How to complete this task: Count how many lines in the entries below hold "with". Only the number belongs in the answer.

The data:
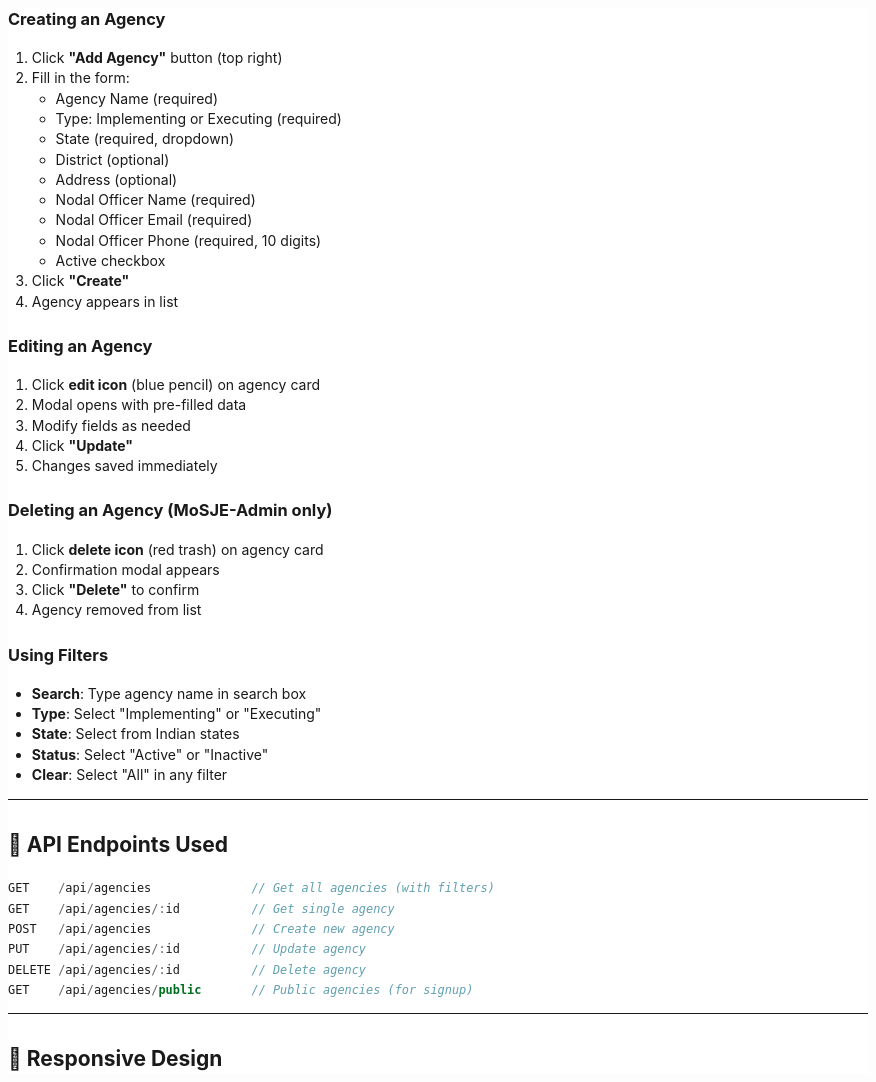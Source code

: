 ### Creating an Agency
1. Click **"Add Agency"** button (top right)
2. Fill in the form:
   - Agency Name (required)
   - Type: Implementing or Executing (required)
   - State (required, dropdown)
   - District (optional)
   - Address (optional)
   - Nodal Officer Name (required)
   - Nodal Officer Email (required)
   - Nodal Officer Phone (required, 10 digits)
   - Active checkbox
3. Click **"Create"**
4. Agency appears in list

### Editing an Agency
1. Click **edit icon** (blue pencil) on agency card
2. Modal opens with pre-filled data
3. Modify fields as needed
4. Click **"Update"**
5. Changes saved immediately

### Deleting an Agency (MoSJE-Admin only)
1. Click **delete icon** (red trash) on agency card
2. Confirmation modal appears
3. Click **"Delete"** to confirm
4. Agency removed from list

### Using Filters
- **Search**: Type agency name in search box
- **Type**: Select "Implementing" or "Executing"
- **State**: Select from Indian states
- **Status**: Select "Active" or "Inactive"
- **Clear**: Select "All" in any filter

---

## 🎯 API Endpoints Used

```javascript
GET    /api/agencies              // Get all agencies (with filters)
GET    /api/agencies/:id          // Get single agency
POST   /api/agencies              // Create new agency
PUT    /api/agencies/:id          // Update agency
DELETE /api/agencies/:id          // Delete agency
GET    /api/agencies/public       // Public agencies (for signup)
```

---

## 📱 Responsive Design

Response to this exercise: 2